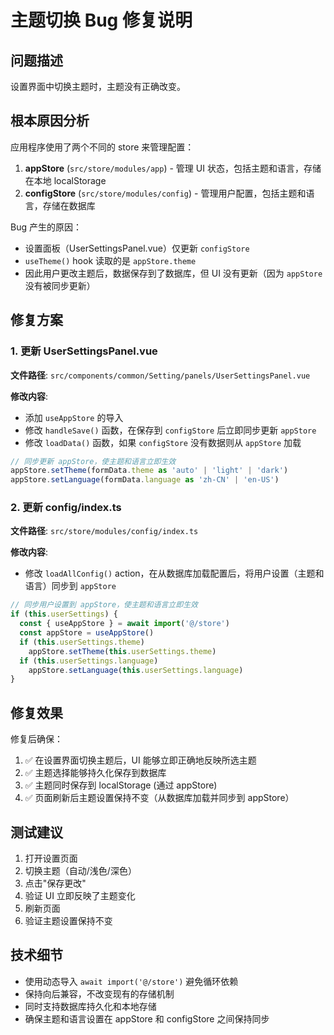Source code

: # 主题切换 Bug 修复说明

## 问题描述
设置界面中切换主题时，主题没有正确改变。

## 根本原因分析

应用程序使用了两个不同的 store 来管理配置：

1. **appStore** (`src/store/modules/app`) - 管理 UI 状态，包括主题和语言，存储在本地 localStorage
2. **configStore** (`src/store/modules/config`) - 管理用户配置，包括主题和语言，存储在数据库

Bug 产生的原因：
- 设置面板（UserSettingsPanel.vue）仅更新 `configStore`
- `useTheme()` hook 读取的是 `appStore.theme`
- 因此用户更改主题后，数据保存到了数据库，但 UI 没有更新（因为 `appStore` 没有被同步更新）

## 修复方案

### 1. 更新 UserSettingsPanel.vue

**文件路径**: `src/components/common/Setting/panels/UserSettingsPanel.vue`

**修改内容**:
- 添加 `useAppStore` 的导入
- 修改 `handleSave()` 函数，在保存到 `configStore` 后立即同步更新 `appStore`
- 修改 `loadData()` 函数，如果 `configStore` 没有数据则从 `appStore` 加载

```typescript
// 同步更新 appStore，使主题和语言立即生效
appStore.setTheme(formData.theme as 'auto' | 'light' | 'dark')
appStore.setLanguage(formData.language as 'zh-CN' | 'en-US')
```

### 2. 更新 config/index.ts

**文件路径**: `src/store/modules/config/index.ts`

**修改内容**:
- 修改 `loadAllConfig()` action，在从数据库加载配置后，将用户设置（主题和语言）同步到 `appStore`

```typescript
// 同步用户设置到 appStore，使主题和语言立即生效
if (this.userSettings) {
  const { useAppStore } = await import('@/store')
  const appStore = useAppStore()
  if (this.userSettings.theme)
    appStore.setTheme(this.userSettings.theme)
  if (this.userSettings.language)
    appStore.setLanguage(this.userSettings.language)
}
```

## 修复效果

修复后确保：
1. ✅ 在设置界面切换主题后，UI 能够立即正确地反映所选主题
2. ✅ 主题选择能够持久化保存到数据库
3. ✅ 主题同时保存到 localStorage (通过 appStore)
4. ✅ 页面刷新后主题设置保持不变（从数据库加载并同步到 appStore）

## 测试建议

1. 打开设置页面
2. 切换主题（自动/浅色/深色）
3. 点击"保存更改"
4. 验证 UI 立即反映了主题变化
5. 刷新页面
6. 验证主题设置保持不变

## 技术细节

- 使用动态导入 `await import('@/store')` 避免循环依赖
- 保持向后兼容，不改变现有的存储机制
- 同时支持数据库持久化和本地存储
- 确保主题和语言设置在 appStore 和 configStore 之间保持同步

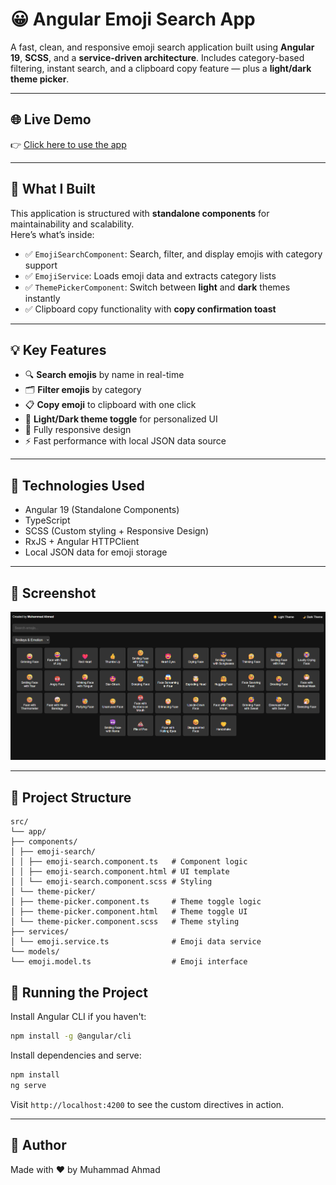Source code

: # 😀 Angular Emoji Search App

A fast, clean, and responsive emoji search application built using **Angular 19**, **SCSS**, and a **service-driven architecture**. Includes category-based filtering, instant search, and a clipboard copy feature — plus a **light/dark theme picker**.

---

## 🌐 Live Demo

👉 [Click here to use the app](https://ahmad-889.github.io/emoji-search/)

---

## 🎯 What I Built

This application is structured with **standalone components** for maintainability and scalability.  
Here’s what’s inside:

* ✅ `EmojiSearchComponent`: Search, filter, and display emojis with category support  
* ✅ `EmojiService`: Loads emoji data and extracts category lists  
* ✅ `ThemePickerComponent`: Switch between **light** and **dark** themes instantly  
* ✅ Clipboard copy functionality with **copy confirmation toast**  

---

## 💡 Key Features

* 🔍 **Search emojis** by name in real-time  
* 🗂️ **Filter emojis** by category  
* 📋 **Copy emoji** to clipboard with one click  
* 🎨 **Light/Dark theme toggle** for personalized UI  
* 📱 Fully responsive design  
* ⚡ Fast performance with local JSON data source  

---

## 🧱 Technologies Used

* Angular 19 (Standalone Components)
* TypeScript
* SCSS (Custom styling + Responsive Design)
* RxJS + Angular HTTPClient
* Local JSON data for emoji storage

---

## 📸 Screenshot

![Emoji Search UI](public/screenshot.png)

---

## 📁 Project Structure

```
src/
└── app/
├── components/
│ ├── emoji-search/
│ │ ├── emoji-search.component.ts   # Component logic
│ │ ├── emoji-search.component.html # UI template
│ │ └── emoji-search.component.scss # Styling
│ └── theme-picker/
│ ├── theme-picker.component.ts     # Theme toggle logic
│ ├── theme-picker.component.html   # Theme toggle UI
│ └── theme-picker.component.scss   # Theme styling
├── services/
│ └── emoji.service.ts              # Emoji data service
└── models/
└── emoji.model.ts                  # Emoji interface
```

## 🚀 Running the Project

Install Angular CLI if you haven't:

```bash
npm install -g @angular/cli
```

Install dependencies and serve:

```bash
npm install
ng serve
```

Visit `http://localhost:4200` to see the custom directives in action.

---

## 🔗 Author
Made with ❤️ by
Muhammad Ahmad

» **TASK INSTRUCTIONS**
Restate the entries word for word, though any image they contain should not appear.

» **RESPONSE TO THE TASK**
Source code

: # 主题切换 Bug 修复说明

## 问题描述
设置界面中切换主题时，主题没有正确改变。

## 根本原因分析

应用程序使用了两个不同的 store 来管理配置：

1. **appStore** (`src/store/modules/app`) - 管理 UI 状态，包括主题和语言，存储在本地 localStorage
2. **configStore** (`src/store/modules/config`) - 管理用户配置，包括主题和语言，存储在数据库

Bug 产生的原因：
- 设置面板（UserSettingsPanel.vue）仅更新 `configStore`
- `useTheme()` hook 读取的是 `appStore.theme`
- 因此用户更改主题后，数据保存到了数据库，但 UI 没有更新（因为 `appStore` 没有被同步更新）

## 修复方案

### 1. 更新 UserSettingsPanel.vue

**文件路径**: `src/components/common/Setting/panels/UserSettingsPanel.vue`

**修改内容**:
- 添加 `useAppStore` 的导入
- 修改 `handleSave()` 函数，在保存到 `configStore` 后立即同步更新 `appStore`
- 修改 `loadData()` 函数，如果 `configStore` 没有数据则从 `appStore` 加载

```typescript
// 同步更新 appStore，使主题和语言立即生效
appStore.setTheme(formData.theme as 'auto' | 'light' | 'dark')
appStore.setLanguage(formData.language as 'zh-CN' | 'en-US')
```

### 2. 更新 config/index.ts

**文件路径**: `src/store/modules/config/index.ts`

**修改内容**:
- 修改 `loadAllConfig()` action，在从数据库加载配置后，将用户设置（主题和语言）同步到 `appStore`

```typescript
// 同步用户设置到 appStore，使主题和语言立即生效
if (this.userSettings) {
  const { useAppStore } = await import('@/store')
  const appStore = useAppStore()
  if (this.userSettings.theme)
    appStore.setTheme(this.userSettings.theme)
  if (this.userSettings.language)
    appStore.setLanguage(this.userSettings.language)
}
```

## 修复效果

修复后确保：
1. ✅ 在设置界面切换主题后，UI 能够立即正确地反映所选主题
2. ✅ 主题选择能够持久化保存到数据库
3. ✅ 主题同时保存到 localStorage (通过 appStore)
4. ✅ 页面刷新后主题设置保持不变（从数据库加载并同步到 appStore）

## 测试建议

1. 打开设置页面
2. 切换主题（自动/浅色/深色）
3. 点击"保存更改"
4. 验证 UI 立即反映了主题变化
5. 刷新页面
6. 验证主题设置保持不变

## 技术细节

- 使用动态导入 `await import('@/store')` 避免循环依赖
- 保持向后兼容，不改变现有的存储机制
- 同时支持数据库持久化和本地存储
- 确保主题和语言设置在 appStore 和 configStore 之间保持同步

Source code

: # 😀 Angular Emoji Search App

A fast, clean, and responsive emoji search application built using **Angular 19**, **SCSS**, and a **service-driven architecture**. Includes category-based filtering, instant search, and a clipboard copy feature — plus a **light/dark theme picker**.

---

## 🌐 Live Demo

👉 [Click here to use the app](https://ahmad-889.github.io/emoji-search/)

---

## 🎯 What I Built

This application is structured with **standalone components** for maintainability and scalability.  
Here’s what’s inside:

* ✅ `EmojiSearchComponent`: Search, filter, and display emojis with category support  
* ✅ `EmojiService`: Loads emoji data and extracts category lists  
* ✅ `ThemePickerComponent`: Switch between **light** and **dark** themes instantly  
* ✅ Clipboard copy functionality with **copy confirmation toast**  

---

## 💡 Key Features

* 🔍 **Search emojis** by name in real-time  
* 🗂️ **Filter emojis** by category  
* 📋 **Copy emoji** to clipboard with one click  
* 🎨 **Light/Dark theme toggle** for personalized UI  
* 📱 Fully responsive design  
* ⚡ Fast performance with local JSON data source  

---

## 🧱 Technologies Used

* Angular 19 (Standalone Components)
* TypeScript
* SCSS (Custom styling + Responsive Design)
* RxJS + Angular HTTPClient
* Local JSON data for emoji storage

---

## 📸 Screenshot

![Emoji Search UI](public/screenshot.png)

---

## 📁 Project Structure

```
src/
└── app/
├── components/
│ ├── emoji-search/
│ │ ├── emoji-search.component.ts   # Component logic
│ │ ├── emoji-search.component.html # UI template
│ │ └── emoji-search.component.scss # Styling
│ └── theme-picker/
│ ├── theme-picker.component.ts     # Theme toggle logic
│ ├── theme-picker.component.html   # Theme toggle UI
│ └── theme-picker.component.scss   # Theme styling
├── services/
│ └── emoji.service.ts              # Emoji data service
└── models/
└── emoji.model.ts                  # Emoji interface
```

## 🚀 Running the Project

Install Angular CLI if you haven't:

```bash
npm install -g @angular/cli
```

Install dependencies and serve:

```bash
npm install
ng serve
```

Visit `http://localhost:4200` to see the custom directives in action.

---

## 🔗 Author
Made with ❤️ by
Muhammad Ahmad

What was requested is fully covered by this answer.